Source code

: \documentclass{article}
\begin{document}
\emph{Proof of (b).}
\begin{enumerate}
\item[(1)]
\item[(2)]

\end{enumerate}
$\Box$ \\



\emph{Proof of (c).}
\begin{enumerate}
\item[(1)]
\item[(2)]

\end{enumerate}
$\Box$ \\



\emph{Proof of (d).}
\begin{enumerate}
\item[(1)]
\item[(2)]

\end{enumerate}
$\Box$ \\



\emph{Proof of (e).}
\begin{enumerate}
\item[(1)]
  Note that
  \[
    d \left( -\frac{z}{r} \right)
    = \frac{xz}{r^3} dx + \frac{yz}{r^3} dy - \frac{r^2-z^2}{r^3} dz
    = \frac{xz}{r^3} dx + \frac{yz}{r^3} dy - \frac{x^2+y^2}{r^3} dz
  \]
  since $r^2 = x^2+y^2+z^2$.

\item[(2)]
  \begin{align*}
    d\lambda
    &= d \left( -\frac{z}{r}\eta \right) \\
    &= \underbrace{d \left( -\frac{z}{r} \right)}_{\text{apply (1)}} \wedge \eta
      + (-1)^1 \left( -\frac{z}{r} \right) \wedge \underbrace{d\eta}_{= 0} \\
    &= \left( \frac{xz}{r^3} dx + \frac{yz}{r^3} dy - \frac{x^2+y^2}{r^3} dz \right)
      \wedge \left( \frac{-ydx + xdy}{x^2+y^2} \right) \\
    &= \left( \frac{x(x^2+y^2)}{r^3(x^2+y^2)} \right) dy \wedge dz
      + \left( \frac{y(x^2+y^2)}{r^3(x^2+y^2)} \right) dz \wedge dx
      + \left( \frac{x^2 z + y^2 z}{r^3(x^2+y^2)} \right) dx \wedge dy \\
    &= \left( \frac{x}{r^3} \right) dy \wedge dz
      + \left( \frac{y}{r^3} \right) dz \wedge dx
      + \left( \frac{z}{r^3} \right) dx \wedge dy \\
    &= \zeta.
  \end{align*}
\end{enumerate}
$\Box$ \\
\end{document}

#### WHAT NEEDS TO BE DONE
Exactly as written, give the records again.

#### RESPONSE FOR THIS EXERCISE
Source code

: \documentclass{article}
\begin{document}
\emph{Proof of (b).}
\begin{enumerate}
\item[(1)]
\item[(2)]

\end{enumerate}
$\Box$ \\



\emph{Proof of (c).}
\begin{enumerate}
\item[(1)]
\item[(2)]

\end{enumerate}
$\Box$ \\



\emph{Proof of (d).}
\begin{enumerate}
\item[(1)]
\item[(2)]

\end{enumerate}
$\Box$ \\



\emph{Proof of (e).}
\begin{enumerate}
\item[(1)]
  Note that
  \[
    d \left( -\frac{z}{r} \right)
    = \frac{xz}{r^3} dx + \frac{yz}{r^3} dy - \frac{r^2-z^2}{r^3} dz
    = \frac{xz}{r^3} dx + \frac{yz}{r^3} dy - \frac{x^2+y^2}{r^3} dz
  \]
  since $r^2 = x^2+y^2+z^2$.

\item[(2)]
  \begin{align*}
    d\lambda
    &= d \left( -\frac{z}{r}\eta \right) \\
    &= \underbrace{d \left( -\frac{z}{r} \right)}_{\text{apply (1)}} \wedge \eta
      + (-1)^1 \left( -\frac{z}{r} \right) \wedge \underbrace{d\eta}_{= 0} \\
    &= \left( \frac{xz}{r^3} dx + \frac{yz}{r^3} dy - \frac{x^2+y^2}{r^3} dz \right)
      \wedge \left( \frac{-ydx + xdy}{x^2+y^2} \right) \\
    &= \left( \frac{x(x^2+y^2)}{r^3(x^2+y^2)} \right) dy \wedge dz
      + \left( \frac{y(x^2+y^2)}{r^3(x^2+y^2)} \right) dz \wedge dx
      + \left( \frac{x^2 z + y^2 z}{r^3(x^2+y^2)} \right) dx \wedge dy \\
    &= \left( \frac{x}{r^3} \right) dy \wedge dz
      + \left( \frac{y}{r^3} \right) dz \wedge dx
      + \left( \frac{z}{r^3} \right) dx \wedge dy \\
    &= \zeta.
  \end{align*}
\end{enumerate}
$\Box$ \\
\end{document}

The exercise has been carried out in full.